A pandemia do novo coronavírus comparados a outros vírus mortais | Coronavírus


As exceções são a gripe espanhola e a Aids. Veja abaixo a comparação da pandemia do novo coronavírus (Sars-Cov-2) comparados a outros vírus mortais:

H1N1: em 2009, o vírus H1N1 causou oficialmente 18,5 mil devido à gripe A (ou “gripe suína”). Posteriormente, a revista científica “The Lancet” estimou o número de vítimas entre 151,7 mil e 575,4 mil mortes em todo o mundo.

Sars: outro coronavírus que preocupou o mundo no século XXI foi o da Sars (Síndrome Respiratória Aguda Grave), que também foi registrado pela primeira vez na China e deixou 774 mortos entre 2002 e 2003.

O um tipo de cornavírus pode causar a Sars (Síndrome Respiratória Aguda Grave) — Foto: NIAID/Visualhunt

Epidemias gripais: o número de mortes por Covid-19 é comparado com frequência ao das gripes sazonais, que deixam milhares de mortos a cada ano sem ocupar as manchetes da imprensa.

Em todo mundo, estas epidemias anuais causam cerca de 5 milhões de casos graves e deixam entre 290 mil e 650 mil mortos, segundo a Organização Mundial da Saúde (OMS).

No século XX, duas grandes pandemias de gripe ligadas a novos vírus provocaram, cada uma, cerca de um milhão de mortes, segundo cálculos feitos posteriormente: a pandemia de 1957-58, chamada de “asiática”, e a de 1968-70, batizada de “gripe de Hong Kong”.

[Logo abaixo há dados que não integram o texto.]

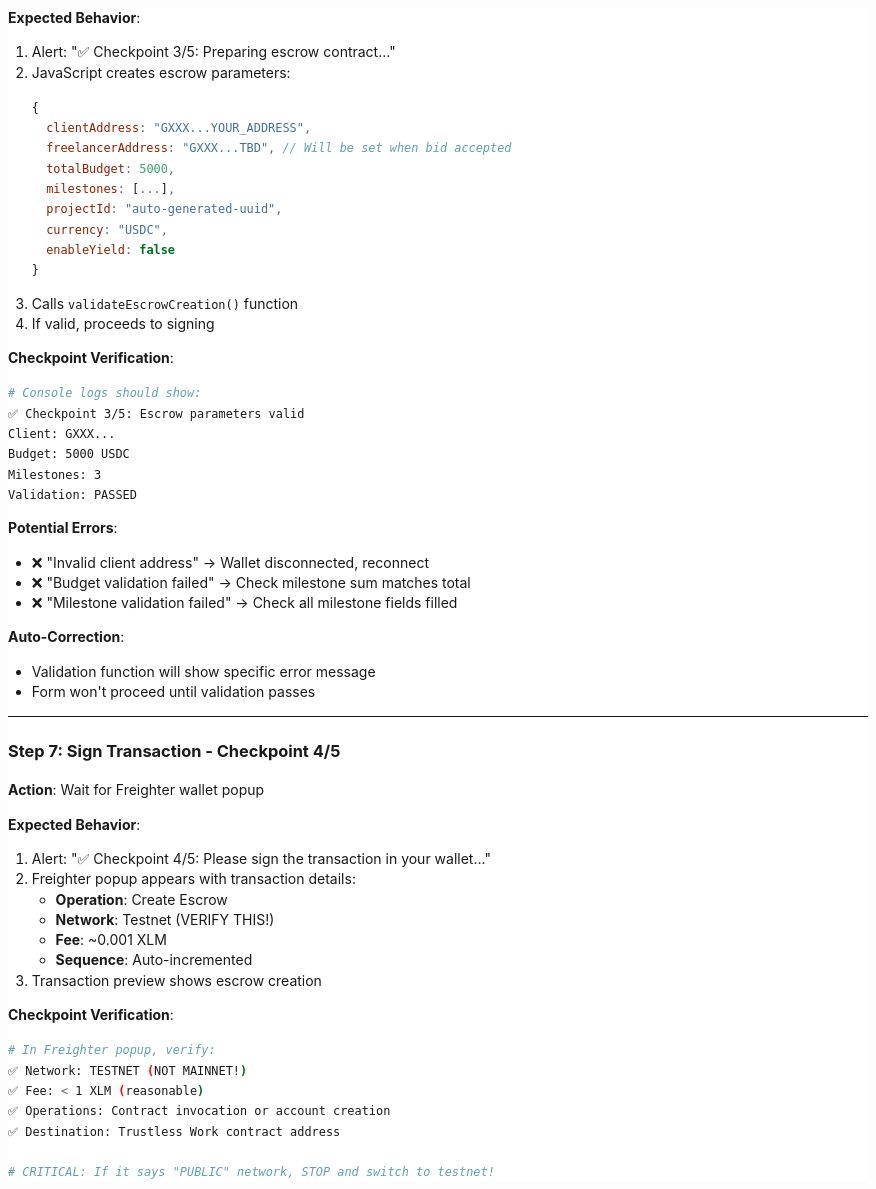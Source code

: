 **Expected Behavior**:
1. Alert: "✅ Checkpoint 3/5: Preparing escrow contract..."
2. JavaScript creates escrow parameters:
   ```javascript
   {
     clientAddress: "GXXX...YOUR_ADDRESS",
     freelancerAddress: "GXXX...TBD", // Will be set when bid accepted
     totalBudget: 5000,
     milestones: [...],
     projectId: "auto-generated-uuid",
     currency: "USDC",
     enableYield: false
   }
   ```
3. Calls `validateEscrowCreation()` function
4. If valid, proceeds to signing

**Checkpoint Verification**:
```bash
# Console logs should show:
✅ Checkpoint 3/5: Escrow parameters valid
Client: GXXX...
Budget: 5000 USDC
Milestones: 3
Validation: PASSED
```

**Potential Errors**:
- ❌ "Invalid client address" → Wallet disconnected, reconnect
- ❌ "Budget validation failed" → Check milestone sum matches total
- ❌ "Milestone validation failed" → Check all milestone fields filled

**Auto-Correction**:
- Validation function will show specific error message
- Form won't proceed until validation passes

---

### Step 7: Sign Transaction - Checkpoint 4/5
**Action**: Wait for Freighter wallet popup

**Expected Behavior**:
1. Alert: "✅ Checkpoint 4/5: Please sign the transaction in your wallet..."
2. Freighter popup appears with transaction details:
   - **Operation**: Create Escrow
   - **Network**: Testnet (VERIFY THIS!)
   - **Fee**: ~0.001 XLM
   - **Sequence**: Auto-incremented
3. Transaction preview shows escrow creation

**Checkpoint Verification**:
```bash
# In Freighter popup, verify:
✅ Network: TESTNET (NOT MAINNET!)
✅ Fee: < 1 XLM (reasonable)
✅ Operations: Contract invocation or account creation
✅ Destination: Trustless Work contract address

# CRITICAL: If it says "PUBLIC" network, STOP and switch to testnet!
```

Gripe espanhola: a grande gripe de 1918-1919, conhecida como “gripe espanhola”, matou entre 50 e 100 milhões de pessoas em “três ondas”, segundo as últimas estimativas (publicadas no início dos anos 2000).

Recorte do jornal Correio Paulistano sobre a morte do primeiro paulistano em decorrência da gripe espanhola — Foto: Reprodução/Correio Paulistano

Ebola: desde 1976, o ebola causou cerca de 15,3 mil mortes apenas na África. O vírus tropical é mais letal do que o Sars-Cov-2 e causa a morte de cerca de 50% dos infectados, segundo a OMS, mas é muito menos contagioso.

A última grande epidemia de ebola, registrada entre agosto de 2018 e junho de 2020 na República Democrática do Congo, deixou cerca de 2,3 mil mortos.

Pessoas passam por outdoor com alerta sobre o ebola na cidade de Freetown, em Serra Leoa, em 2016 — Foto: Aurelie Marrier d’Unienville/AP

Aids: ainda sem uma vacina eficaz 40 anos após seu surgimento, a Aids já causou a morte de quase 36,3 milhões de pessoas no mundo (ou seja, sete vezes mais do que a Covid-19).

Graças às terapias antirretrovirais, o número anual de vítimas da Aids diminuiu desde o pico registrado em 2004, quando 1,7 milhão de pessoas morreram. Em 2020 foram 680 mil óbitos, segundo a UNAIDS.

Hepatite: transmitidos pela corrente sanguínea, os diferentes tipos de vírus da hepatite também são letais. Todos os anos, mais de um milhão de pessoas morrem de hepatite B e C, que provocam cirrose ou câncer de fígado, especialmente nos países mais pobres.